A single number is wanted: how many lines of the data include the string "rekordot".

Start of Block

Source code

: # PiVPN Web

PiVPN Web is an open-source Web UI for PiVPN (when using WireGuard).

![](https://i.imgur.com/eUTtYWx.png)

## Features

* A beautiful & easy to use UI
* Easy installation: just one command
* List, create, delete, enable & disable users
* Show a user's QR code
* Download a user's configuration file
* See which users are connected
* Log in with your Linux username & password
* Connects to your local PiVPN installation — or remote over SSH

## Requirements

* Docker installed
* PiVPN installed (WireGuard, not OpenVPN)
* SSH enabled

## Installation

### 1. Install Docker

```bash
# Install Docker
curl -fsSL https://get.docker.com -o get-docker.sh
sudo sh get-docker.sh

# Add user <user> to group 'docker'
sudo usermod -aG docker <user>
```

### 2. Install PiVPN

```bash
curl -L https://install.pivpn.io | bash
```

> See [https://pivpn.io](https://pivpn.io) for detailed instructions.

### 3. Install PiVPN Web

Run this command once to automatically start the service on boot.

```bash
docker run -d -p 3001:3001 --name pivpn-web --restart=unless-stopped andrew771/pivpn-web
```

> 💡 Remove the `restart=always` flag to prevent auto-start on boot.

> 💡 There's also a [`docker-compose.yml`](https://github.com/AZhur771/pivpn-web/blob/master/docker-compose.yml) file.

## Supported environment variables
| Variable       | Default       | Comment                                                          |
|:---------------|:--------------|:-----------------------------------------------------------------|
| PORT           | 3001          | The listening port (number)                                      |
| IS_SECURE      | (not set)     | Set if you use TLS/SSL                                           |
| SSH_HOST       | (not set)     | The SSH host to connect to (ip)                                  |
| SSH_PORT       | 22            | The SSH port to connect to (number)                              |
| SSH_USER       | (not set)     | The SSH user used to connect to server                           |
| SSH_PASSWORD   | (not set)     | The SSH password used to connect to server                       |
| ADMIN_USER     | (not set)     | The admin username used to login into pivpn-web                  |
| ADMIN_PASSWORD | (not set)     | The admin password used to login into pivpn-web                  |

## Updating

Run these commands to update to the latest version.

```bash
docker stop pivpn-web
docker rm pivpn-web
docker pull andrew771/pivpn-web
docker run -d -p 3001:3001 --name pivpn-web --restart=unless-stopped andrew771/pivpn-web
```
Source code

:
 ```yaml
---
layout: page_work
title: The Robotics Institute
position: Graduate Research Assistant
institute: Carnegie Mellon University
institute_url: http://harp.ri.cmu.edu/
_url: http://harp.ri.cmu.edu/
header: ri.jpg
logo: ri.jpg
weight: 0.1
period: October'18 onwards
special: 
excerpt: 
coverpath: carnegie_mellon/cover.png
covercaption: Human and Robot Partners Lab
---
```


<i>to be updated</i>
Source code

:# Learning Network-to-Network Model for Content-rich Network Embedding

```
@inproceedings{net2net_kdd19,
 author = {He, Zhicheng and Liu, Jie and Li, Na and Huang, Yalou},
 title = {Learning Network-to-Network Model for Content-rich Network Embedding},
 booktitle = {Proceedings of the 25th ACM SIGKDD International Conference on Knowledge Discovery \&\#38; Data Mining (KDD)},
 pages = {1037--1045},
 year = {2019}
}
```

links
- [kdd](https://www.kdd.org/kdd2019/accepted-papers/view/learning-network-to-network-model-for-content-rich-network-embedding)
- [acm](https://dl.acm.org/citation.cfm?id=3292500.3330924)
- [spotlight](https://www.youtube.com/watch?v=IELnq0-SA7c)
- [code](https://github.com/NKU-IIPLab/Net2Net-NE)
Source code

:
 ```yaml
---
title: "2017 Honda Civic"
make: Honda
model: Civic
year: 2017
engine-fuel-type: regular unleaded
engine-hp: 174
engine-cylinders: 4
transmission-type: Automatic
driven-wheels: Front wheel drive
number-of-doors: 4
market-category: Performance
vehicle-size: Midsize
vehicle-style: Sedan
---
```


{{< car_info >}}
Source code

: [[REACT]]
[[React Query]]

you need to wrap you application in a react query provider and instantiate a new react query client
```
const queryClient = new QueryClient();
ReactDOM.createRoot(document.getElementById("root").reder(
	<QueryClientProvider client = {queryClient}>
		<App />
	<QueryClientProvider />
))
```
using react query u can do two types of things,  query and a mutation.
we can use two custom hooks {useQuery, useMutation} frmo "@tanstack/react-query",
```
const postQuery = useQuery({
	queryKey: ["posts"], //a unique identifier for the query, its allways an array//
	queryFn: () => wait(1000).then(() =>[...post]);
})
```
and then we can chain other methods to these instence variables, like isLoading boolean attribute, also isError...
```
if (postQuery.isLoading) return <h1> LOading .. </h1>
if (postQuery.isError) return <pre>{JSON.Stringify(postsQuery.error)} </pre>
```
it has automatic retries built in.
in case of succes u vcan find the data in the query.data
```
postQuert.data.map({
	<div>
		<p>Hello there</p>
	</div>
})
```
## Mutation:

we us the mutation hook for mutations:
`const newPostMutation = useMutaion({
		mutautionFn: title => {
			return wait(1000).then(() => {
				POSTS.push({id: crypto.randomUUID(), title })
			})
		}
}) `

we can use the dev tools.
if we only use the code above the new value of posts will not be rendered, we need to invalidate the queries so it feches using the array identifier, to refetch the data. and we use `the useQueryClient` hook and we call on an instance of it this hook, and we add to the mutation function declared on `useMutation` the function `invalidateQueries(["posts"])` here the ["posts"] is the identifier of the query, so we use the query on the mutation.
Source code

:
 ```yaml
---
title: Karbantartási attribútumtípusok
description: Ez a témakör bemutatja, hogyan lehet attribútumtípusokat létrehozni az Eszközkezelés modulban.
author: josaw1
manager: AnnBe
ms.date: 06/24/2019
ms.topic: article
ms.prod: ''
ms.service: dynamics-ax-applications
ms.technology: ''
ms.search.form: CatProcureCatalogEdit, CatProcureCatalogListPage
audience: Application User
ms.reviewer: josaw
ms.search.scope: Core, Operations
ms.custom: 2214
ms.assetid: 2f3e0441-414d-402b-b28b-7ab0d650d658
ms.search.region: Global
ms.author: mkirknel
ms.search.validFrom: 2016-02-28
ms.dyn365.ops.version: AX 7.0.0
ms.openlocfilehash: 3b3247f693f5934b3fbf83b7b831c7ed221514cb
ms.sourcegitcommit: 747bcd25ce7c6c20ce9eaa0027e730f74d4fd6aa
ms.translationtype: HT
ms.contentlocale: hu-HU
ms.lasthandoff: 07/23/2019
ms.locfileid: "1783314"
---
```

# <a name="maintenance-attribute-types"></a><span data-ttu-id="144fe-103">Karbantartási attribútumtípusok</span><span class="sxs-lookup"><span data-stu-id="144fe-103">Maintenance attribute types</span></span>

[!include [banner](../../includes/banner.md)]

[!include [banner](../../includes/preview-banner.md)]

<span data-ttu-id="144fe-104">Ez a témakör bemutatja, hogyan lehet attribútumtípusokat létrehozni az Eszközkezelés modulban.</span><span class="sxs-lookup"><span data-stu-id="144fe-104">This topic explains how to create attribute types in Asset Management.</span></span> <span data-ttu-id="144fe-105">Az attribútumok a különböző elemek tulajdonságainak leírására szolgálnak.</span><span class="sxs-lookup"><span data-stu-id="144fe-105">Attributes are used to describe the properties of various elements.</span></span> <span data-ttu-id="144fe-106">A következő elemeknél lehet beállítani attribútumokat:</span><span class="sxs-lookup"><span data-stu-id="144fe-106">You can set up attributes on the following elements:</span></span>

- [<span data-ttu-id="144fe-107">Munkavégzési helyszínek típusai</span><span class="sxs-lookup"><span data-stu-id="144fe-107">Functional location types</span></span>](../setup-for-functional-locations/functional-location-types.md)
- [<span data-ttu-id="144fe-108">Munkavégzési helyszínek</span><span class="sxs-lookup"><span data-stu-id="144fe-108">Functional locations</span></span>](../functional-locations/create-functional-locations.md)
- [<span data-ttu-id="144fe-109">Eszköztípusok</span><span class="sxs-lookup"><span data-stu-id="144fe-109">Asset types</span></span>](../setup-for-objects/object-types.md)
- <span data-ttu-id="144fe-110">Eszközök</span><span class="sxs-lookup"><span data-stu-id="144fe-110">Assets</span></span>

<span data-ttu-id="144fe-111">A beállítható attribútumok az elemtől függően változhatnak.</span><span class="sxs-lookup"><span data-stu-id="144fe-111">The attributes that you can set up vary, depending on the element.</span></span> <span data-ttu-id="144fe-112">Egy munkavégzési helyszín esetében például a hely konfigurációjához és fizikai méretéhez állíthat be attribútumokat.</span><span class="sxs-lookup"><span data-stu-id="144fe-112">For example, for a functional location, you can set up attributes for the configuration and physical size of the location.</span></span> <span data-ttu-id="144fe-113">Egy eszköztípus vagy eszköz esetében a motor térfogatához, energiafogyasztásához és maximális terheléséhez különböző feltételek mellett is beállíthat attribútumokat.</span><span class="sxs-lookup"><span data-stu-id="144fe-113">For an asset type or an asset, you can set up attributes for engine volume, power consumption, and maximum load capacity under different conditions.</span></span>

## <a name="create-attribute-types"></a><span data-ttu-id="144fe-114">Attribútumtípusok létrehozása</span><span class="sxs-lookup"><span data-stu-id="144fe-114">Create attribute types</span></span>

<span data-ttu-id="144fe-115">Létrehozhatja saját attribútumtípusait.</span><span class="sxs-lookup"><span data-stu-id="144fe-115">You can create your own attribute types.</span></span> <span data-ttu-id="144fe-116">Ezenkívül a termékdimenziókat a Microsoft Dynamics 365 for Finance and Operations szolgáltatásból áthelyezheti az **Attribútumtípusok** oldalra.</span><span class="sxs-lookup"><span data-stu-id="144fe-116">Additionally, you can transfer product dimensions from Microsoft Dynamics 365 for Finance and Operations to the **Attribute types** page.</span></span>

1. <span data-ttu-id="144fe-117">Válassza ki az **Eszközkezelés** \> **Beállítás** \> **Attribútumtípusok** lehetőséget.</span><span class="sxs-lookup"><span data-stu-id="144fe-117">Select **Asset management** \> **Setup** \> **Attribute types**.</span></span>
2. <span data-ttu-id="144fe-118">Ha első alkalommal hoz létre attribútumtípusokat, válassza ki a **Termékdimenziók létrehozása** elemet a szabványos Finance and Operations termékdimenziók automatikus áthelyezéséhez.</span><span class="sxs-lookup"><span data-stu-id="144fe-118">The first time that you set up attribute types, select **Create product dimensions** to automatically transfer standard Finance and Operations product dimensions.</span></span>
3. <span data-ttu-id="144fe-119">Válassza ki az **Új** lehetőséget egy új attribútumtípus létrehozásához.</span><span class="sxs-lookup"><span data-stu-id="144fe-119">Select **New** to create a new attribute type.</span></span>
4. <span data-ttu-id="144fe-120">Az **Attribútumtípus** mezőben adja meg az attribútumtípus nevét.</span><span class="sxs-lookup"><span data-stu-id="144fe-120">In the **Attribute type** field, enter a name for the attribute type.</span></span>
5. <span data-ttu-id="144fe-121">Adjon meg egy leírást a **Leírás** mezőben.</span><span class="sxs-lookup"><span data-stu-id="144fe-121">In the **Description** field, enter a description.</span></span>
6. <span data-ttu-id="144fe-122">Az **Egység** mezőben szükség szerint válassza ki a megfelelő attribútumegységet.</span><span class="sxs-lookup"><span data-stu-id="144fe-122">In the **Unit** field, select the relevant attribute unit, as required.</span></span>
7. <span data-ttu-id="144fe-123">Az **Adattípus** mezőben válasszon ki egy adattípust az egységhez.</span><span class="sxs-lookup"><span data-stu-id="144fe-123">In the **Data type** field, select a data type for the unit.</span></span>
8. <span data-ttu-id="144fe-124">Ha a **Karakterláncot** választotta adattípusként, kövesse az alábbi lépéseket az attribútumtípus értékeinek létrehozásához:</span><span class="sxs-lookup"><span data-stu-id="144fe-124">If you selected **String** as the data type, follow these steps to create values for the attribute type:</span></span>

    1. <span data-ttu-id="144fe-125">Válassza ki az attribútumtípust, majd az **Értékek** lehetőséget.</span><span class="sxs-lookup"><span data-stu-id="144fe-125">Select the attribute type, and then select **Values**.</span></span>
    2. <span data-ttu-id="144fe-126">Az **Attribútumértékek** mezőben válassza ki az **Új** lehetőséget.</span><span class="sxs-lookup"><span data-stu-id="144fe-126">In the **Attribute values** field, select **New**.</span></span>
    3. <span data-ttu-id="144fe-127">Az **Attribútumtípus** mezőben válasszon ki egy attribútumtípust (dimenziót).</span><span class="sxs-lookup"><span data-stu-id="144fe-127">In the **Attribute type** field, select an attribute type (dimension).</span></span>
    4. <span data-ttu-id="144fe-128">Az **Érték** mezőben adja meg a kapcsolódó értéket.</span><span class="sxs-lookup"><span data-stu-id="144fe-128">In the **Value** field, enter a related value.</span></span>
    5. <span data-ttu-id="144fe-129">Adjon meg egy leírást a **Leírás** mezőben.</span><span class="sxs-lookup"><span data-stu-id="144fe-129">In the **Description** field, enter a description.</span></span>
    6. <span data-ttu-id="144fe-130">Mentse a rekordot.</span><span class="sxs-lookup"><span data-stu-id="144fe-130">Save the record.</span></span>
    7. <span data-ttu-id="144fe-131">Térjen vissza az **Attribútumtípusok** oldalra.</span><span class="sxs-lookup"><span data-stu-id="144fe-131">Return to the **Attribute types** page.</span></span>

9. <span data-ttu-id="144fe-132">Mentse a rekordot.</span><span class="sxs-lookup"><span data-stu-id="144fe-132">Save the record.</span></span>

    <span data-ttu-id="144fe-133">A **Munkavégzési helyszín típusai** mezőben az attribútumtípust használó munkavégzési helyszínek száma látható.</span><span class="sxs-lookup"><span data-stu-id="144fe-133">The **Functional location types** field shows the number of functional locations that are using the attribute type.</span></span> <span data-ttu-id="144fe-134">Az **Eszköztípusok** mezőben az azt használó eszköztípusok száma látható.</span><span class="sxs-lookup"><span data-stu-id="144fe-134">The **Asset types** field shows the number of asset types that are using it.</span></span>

End of Block

▸ Task solution:
2